На второй день в честь Кутузова был дан большой обед и вечером роскошный бал. Кроме высших гражданских чиновников, приветствовать полководца явились знатные бухарестские жители и их жены. Куконы кокетничали с русским главнокомандующим, восхищались тем, как он посвежел за лето на Дунае. Михаил Илларионович благодарил, улыбался, а думал иное. При ярком свете люстр и канделябров в этих чистых, прекрасных зеркалах дворца он отлично видел, что, наоборот, постарел за лето: победа над турками не давалась даром.
Вместе с другими приветствовал Кутузова французский консул в Бухаресте Шарль Леду.
— Я всегда с большой живостью следил за вашими успехами на Дунае, генерал, — с почтительной, милой улыбочкой сказал он, очевидно, заранее приготовленную, полную едкой иронии (Аустерлиц тоже на Дунае!) фразу, которую Михаил Илларионович сразу же понял.
— Я не знал, господин консул, что вы еще не забыли об Измаиле! — отпарировал Кутузов и подумал: "Да, ты не только следил за мной, но и передавал все султану в Константинополь!"
Главнокомандующий поселился в том же особняке, в котором жил весной. Наконец-то можно было пожить в нормальных условиях: спать на всамделишной кровати, на которую не попадает дождь, обедать за просторным, хорошо сервированным столом, за которым всем хватает места, а не то что в лагере, где если приезжал из Виддинского корпуса кто-либо или курьер из Петербурга, то Ничипору приходилось подставлять к столу ящик, бочку или барабан. И, разумеется, приятнее сидеть в мягком кресле, нежели на жестком складном стуле.
Все шло как будто бы прекрасно — Михаил Илларионович добился того, чего хотел: победа была, и мир казался уже не за горами.
Портило настроение старое, закоренелое недоброжелательство к нему царя.
29 октября Александр 1 пожаловал Кутузову за победу над турками графский титул, словно это могло что-нибудь значить. Стать графом можно было и не побеждая никого. Например, тот же французский эмигрант Ланжерон получил графский титул, не одержав еще никакой победы. Единственным его подвигом оказалось то, что Ланжерон изменил своей родине и принял русское подданство.
Вся Дунайская армия, все генералы-друзья, как Сабанеев, Марков, Булатов, и недруги — Ланжерон, Засс — все были поражены и возмущены.

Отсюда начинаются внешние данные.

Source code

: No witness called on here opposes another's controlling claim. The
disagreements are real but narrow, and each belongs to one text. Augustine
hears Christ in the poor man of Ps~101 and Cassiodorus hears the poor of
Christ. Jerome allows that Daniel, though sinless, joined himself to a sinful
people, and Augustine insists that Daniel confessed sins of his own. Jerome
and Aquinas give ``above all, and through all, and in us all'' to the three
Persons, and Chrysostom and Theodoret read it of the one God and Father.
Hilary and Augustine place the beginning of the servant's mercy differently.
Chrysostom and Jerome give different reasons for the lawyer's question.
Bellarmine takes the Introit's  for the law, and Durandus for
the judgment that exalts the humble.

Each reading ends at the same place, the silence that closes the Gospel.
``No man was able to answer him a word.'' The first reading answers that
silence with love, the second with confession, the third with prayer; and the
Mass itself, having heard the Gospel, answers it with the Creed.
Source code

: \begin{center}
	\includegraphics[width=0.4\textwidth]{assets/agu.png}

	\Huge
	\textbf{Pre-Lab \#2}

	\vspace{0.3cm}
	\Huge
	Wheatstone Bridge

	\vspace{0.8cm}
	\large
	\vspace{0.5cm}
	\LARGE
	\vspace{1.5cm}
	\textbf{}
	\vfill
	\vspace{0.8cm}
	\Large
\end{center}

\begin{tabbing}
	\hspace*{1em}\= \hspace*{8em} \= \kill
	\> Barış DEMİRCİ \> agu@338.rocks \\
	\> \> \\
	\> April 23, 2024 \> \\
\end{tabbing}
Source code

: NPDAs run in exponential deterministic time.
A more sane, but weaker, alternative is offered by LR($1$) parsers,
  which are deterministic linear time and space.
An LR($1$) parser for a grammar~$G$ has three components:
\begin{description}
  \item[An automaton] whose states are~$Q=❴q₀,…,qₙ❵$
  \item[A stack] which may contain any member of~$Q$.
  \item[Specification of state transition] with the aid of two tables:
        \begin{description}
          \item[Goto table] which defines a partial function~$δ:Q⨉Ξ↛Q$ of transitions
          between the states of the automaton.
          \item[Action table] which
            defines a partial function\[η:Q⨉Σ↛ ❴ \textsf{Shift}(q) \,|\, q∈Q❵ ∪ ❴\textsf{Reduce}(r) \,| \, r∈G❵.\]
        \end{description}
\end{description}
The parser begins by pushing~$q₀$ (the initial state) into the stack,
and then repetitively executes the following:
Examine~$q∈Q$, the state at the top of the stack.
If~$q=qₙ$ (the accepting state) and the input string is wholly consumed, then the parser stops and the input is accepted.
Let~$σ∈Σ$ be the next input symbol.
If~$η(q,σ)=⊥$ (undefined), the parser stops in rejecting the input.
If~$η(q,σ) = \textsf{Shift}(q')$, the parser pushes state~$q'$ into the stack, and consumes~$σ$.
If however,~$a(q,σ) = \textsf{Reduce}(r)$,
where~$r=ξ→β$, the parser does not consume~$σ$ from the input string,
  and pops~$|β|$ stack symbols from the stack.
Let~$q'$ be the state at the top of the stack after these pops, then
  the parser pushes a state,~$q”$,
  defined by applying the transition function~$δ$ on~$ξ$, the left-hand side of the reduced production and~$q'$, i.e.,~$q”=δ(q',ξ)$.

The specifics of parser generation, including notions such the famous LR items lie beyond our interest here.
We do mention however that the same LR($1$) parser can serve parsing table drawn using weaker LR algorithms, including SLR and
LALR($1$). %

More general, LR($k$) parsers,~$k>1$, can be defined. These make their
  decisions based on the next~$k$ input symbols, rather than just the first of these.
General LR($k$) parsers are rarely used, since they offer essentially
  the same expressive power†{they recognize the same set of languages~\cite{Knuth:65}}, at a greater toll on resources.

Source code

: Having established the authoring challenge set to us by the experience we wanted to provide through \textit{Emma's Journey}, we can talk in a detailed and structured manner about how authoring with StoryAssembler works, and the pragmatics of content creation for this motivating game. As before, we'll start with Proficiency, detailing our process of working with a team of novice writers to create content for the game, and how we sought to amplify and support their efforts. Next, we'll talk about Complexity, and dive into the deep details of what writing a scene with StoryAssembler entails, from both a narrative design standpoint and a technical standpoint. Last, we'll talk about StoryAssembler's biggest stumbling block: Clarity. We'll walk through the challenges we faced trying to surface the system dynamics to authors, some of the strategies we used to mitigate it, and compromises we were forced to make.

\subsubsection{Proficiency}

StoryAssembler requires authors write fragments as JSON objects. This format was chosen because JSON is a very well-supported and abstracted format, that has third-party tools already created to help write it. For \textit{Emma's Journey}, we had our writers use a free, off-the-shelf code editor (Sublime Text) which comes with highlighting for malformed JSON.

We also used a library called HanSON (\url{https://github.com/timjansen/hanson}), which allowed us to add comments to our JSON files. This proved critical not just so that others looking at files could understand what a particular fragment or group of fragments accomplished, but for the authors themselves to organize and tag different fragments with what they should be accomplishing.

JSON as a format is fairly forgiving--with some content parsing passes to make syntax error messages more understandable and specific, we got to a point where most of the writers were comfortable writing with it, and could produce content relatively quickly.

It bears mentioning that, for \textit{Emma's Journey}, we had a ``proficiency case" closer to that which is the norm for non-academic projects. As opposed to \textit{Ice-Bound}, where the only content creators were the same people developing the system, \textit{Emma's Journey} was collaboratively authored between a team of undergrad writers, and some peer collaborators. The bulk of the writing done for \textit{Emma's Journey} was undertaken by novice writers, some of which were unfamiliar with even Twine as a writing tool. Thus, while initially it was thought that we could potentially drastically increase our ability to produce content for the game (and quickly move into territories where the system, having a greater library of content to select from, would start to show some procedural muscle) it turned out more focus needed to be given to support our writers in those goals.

И солдаты и офицеры — все единодушно считали, что за уничтожение лучшей турецкой армии Кутузову полагался фельдмаршальский жезл. В глубине души и сам Кутузов ждал этого. Теперь же, когда в часы ночной бессонницы он думал обо всем, он невольно вспоминал печальный пример своего учителя — Александра Васильевича Суворова. Того здесь же оскорбили, дав за славную Рымникскую победу не фельдмаршальский жезл, как полагалось бы, а ничего не стоящим этот самый графский титул. Затем уже хотелось к своим, домой. Надоело болтаться по бивакам и лагерям, все-таки сказывались шестьдесят шесть лет.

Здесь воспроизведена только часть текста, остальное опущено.